The amalgam of products that Brady (NYSE:BRC) creates could easily be called "eclectic." The maker of labels, safety signs, identification markers, and die-cut materials hasn't been content with its schizophrenic past and has continued to add new personalities to its collection. In just the past six months, it has bought nine more companies. But all of those acquisitions may be starting to take a toll.

The acquisitions do continue to fuel Brady's growth -- they've added 11% to sales in the second quarter and have created a surge in overseas sales, particularly in Asia, where sales account for 19% of revenues. But domestic sales continue to lag. The acquisitions have added only 9% to revenues here -- not much different from last quarter, when acquisitions accounted for 8% of sales and the base businesses added only 7% to the mix.

The merger-and-acquisition game is difficult to play over any length of time, and it becomes a problem if it's the only way a company can continue to grow. Not only must businesses continuously find new companies to buy, but it also becomes ever harder to digest and assimilate all of the disparate arms into one cohesive body. It's hard enough to absorb businesses with complementary product lines or management cultures; swallowing one that may be wholly different requires the buyer to assume, well, a whole new personality.

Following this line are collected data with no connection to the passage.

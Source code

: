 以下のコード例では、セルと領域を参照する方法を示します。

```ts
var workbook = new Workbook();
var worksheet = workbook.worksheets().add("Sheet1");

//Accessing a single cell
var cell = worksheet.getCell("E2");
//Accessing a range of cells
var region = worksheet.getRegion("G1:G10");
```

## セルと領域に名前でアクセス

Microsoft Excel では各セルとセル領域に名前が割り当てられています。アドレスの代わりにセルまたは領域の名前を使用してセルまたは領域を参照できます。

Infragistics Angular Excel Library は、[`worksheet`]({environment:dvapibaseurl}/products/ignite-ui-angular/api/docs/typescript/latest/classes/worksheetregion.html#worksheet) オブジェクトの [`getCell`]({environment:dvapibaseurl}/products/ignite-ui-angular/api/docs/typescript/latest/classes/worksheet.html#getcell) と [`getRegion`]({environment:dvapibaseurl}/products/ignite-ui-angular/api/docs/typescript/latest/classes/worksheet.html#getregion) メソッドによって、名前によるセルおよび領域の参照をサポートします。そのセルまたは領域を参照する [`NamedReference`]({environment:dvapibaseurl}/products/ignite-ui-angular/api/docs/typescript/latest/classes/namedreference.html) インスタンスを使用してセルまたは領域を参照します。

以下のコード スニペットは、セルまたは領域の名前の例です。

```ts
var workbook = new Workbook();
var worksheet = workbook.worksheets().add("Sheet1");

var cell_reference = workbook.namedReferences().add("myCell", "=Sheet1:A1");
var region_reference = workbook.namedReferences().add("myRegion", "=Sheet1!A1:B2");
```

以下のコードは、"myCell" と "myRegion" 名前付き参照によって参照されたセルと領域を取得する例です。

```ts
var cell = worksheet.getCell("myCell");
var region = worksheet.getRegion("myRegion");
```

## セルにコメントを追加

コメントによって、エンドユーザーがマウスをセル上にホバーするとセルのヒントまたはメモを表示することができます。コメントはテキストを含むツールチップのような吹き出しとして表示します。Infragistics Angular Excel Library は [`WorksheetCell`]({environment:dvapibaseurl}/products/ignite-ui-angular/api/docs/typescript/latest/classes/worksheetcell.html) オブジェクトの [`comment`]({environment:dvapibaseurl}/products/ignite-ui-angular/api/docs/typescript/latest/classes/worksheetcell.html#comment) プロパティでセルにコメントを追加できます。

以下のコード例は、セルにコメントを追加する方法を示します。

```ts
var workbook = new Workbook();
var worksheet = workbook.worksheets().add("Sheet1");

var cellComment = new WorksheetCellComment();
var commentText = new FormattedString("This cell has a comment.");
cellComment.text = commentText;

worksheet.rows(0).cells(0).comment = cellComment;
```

Brady reported earnings of $21.3 million, or $0.43 a share, on revenue of $231 million, which translates into increases of 3% and 18%, respectively, over the same period a year earlier, when it notched earnings of $20 million, or $0.41 per share, on $196.2 million in revenues. The current numbers also missed analyst projections, but investors might have been forewarned that it was coming if they had taken the time to look.

As I noted last quarter, the rate of growth in sales had plummeted by more than 50% from the prior year. The absolute numbers still looked good, but when the rate of growth drops that precipitously, it's a danger sign of things to come.

Revenue
(in millions)
% Change
Year-Over-Year
2006 2005 2004 2006 2005
Q1 $232.6 $200.4 $151.9 16.1% 31.9%
Q2 $231.0 $192.6 $152.9 19.9% 26.0%
Q3 * $209.8 $180.9 * 16.0%
Q4 * $210.8 $185.5 * 13.2%
$990 (est.) $816.4 $671.2 21.3% 21.6%


The company has significantly upped its forecast for the year -- it has raised full-year revenue projections to as high as $990 million from the previous level of $920 million. Even so, that translates into "growth" that's flat to slightly down from the previous year. The second half of the year is typically somewhat stronger for Brady than the first half is, but it will still be relying on the strength of its acquisitions to prime the pump, and I'm leery of what that will mean for investors down the road. Earnings follow sales, which in turn drive stock prices. I think Brady might have to look in the mirror and decide just who it is.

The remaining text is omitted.